ASSIGNMENT. Each line of the records below that holds "label" should be returned.

Start of Block

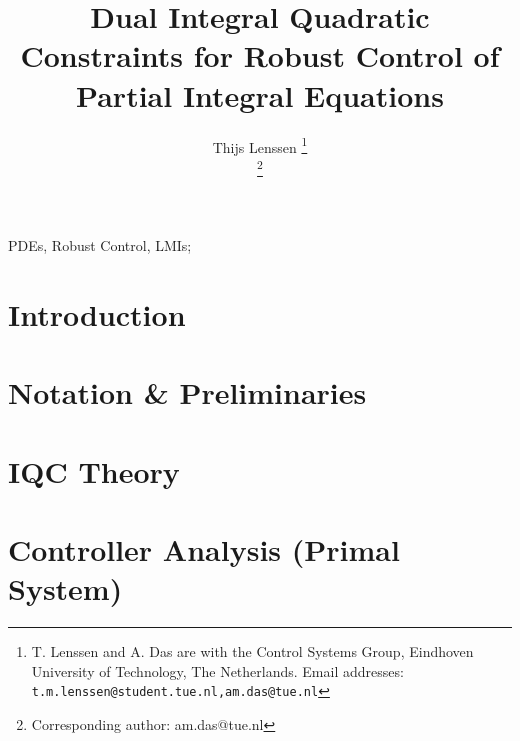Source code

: \documentclass[journal,10pt,twocolumn,twoside, a4paper]{IEEEtran}
\begin{document}
\title{Dual Integral Quadratic Constraints for Robust Control of Partial Integral Equations}

\author{Thijs Lenssen%
\thanks{T. Lenssen and A. Das are with the Control Systems Group, Eindhoven
University of Technology, The Netherlands. Email addresses:
\small{\tt\small{t.m.lenssen@student.tue.nl,am.das@tue.nl}}}

\thanks{Corresponding author: am.das@tue.nl}}%

\maketitle

\begin{abstract}
\end{abstract}
\begin{IEEEkeywords}
PDEs, Robust Control, LMIs;
\end{IEEEkeywords}
\section{Introduction}

\section{Notation \& Preliminaries}


\section{IQC Theory}\label{sec:iqc-theory}


\section{Controller Analysis (Primal System)}\label{sec:primal-controller-analysis}
\primalsystemcomponents

\end{document}
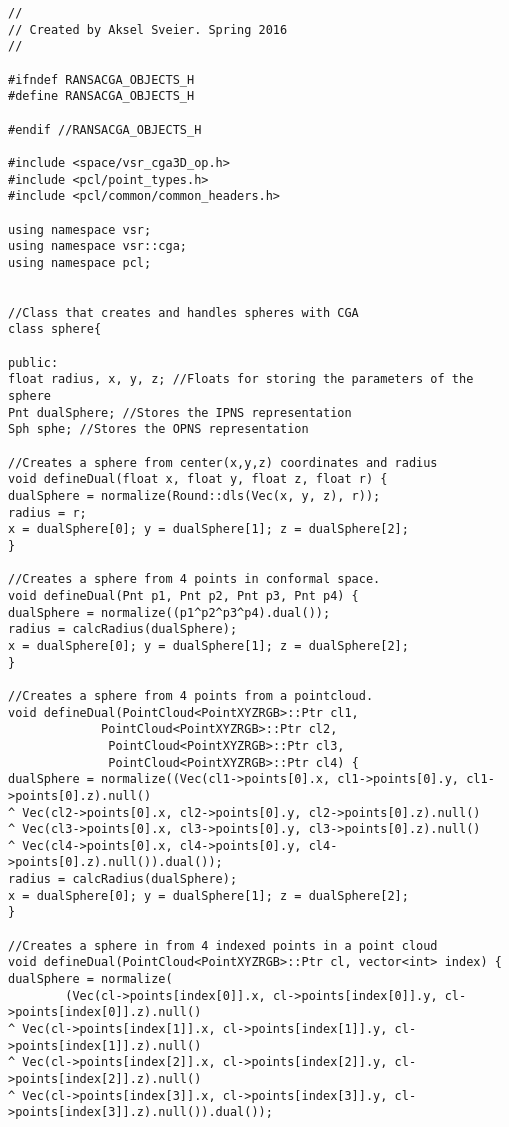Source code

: {\fontsize{7.5}{10} \selectfont
\label{code:objects}
\begin{lstlisting}[caption={Archivo objects.h}]
//
// Created by Aksel Sveier. Spring 2016
//

#ifndef RANSACGA_OBJECTS_H
#define RANSACGA_OBJECTS_H

#endif //RANSACGA_OBJECTS_H

#include <space/vsr_cga3D_op.h>
#include <pcl/point_types.h>
#include <pcl/common/common_headers.h>

using namespace vsr;
using namespace vsr::cga;
using namespace pcl;


//Class that creates and handles spheres with CGA
class sphere{

public:
float radius, x, y, z; //Floats for storing the parameters of the sphere
Pnt dualSphere; //Stores the IPNS representation
Sph sphe; //Stores the OPNS representation

//Creates a sphere from center(x,y,z) coordinates and radius
void defineDual(float x, float y, float z, float r) {
dualSphere = normalize(Round::dls(Vec(x, y, z), r));
radius = r;
x = dualSphere[0]; y = dualSphere[1]; z = dualSphere[2];
}

//Creates a sphere from 4 points in conformal space.
void defineDual(Pnt p1, Pnt p2, Pnt p3, Pnt p4) {
dualSphere = normalize((p1^p2^p3^p4).dual());
radius = calcRadius(dualSphere);
x = dualSphere[0]; y = dualSphere[1]; z = dualSphere[2];
}

//Creates a sphere from 4 points from a pointcloud.
void defineDual(PointCloud<PointXYZRGB>::Ptr cl1,
			 PointCloud<PointXYZRGB>::Ptr cl2,
			  PointCloud<PointXYZRGB>::Ptr cl3,
			  PointCloud<PointXYZRGB>::Ptr cl4) {
dualSphere = normalize((Vec(cl1->points[0].x, cl1->points[0].y, cl1->points[0].z).null()
^ Vec(cl2->points[0].x, cl2->points[0].y, cl2->points[0].z).null()
^ Vec(cl3->points[0].x, cl3->points[0].y, cl3->points[0].z).null()
^ Vec(cl4->points[0].x, cl4->points[0].y, cl4->points[0].z).null()).dual());
radius = calcRadius(dualSphere);
x = dualSphere[0]; y = dualSphere[1]; z = dualSphere[2];
}

//Creates a sphere in from 4 indexed points in a point cloud
void defineDual(PointCloud<PointXYZRGB>::Ptr cl, vector<int> index) {
dualSphere = normalize(
		(Vec(cl->points[index[0]].x, cl->points[index[0]].y, cl->points[index[0]].z).null()
^ Vec(cl->points[index[1]].x, cl->points[index[1]].y, cl->points[index[1]].z).null()
^ Vec(cl->points[index[2]].x, cl->points[index[2]].y, cl->points[index[2]].z).null()
^ Vec(cl->points[index[3]].x, cl->points[index[3]].y, cl->points[index[3]].z).null()).dual());


\end{lstlisting}}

End of Block

EXERCISE OUTPUT.
\section{IQC Theory}\label{sec:iqc-theory}
\section{Controller Analysis (Primal System)}\label{sec:primal-controller-analysis}
\label{code:objects}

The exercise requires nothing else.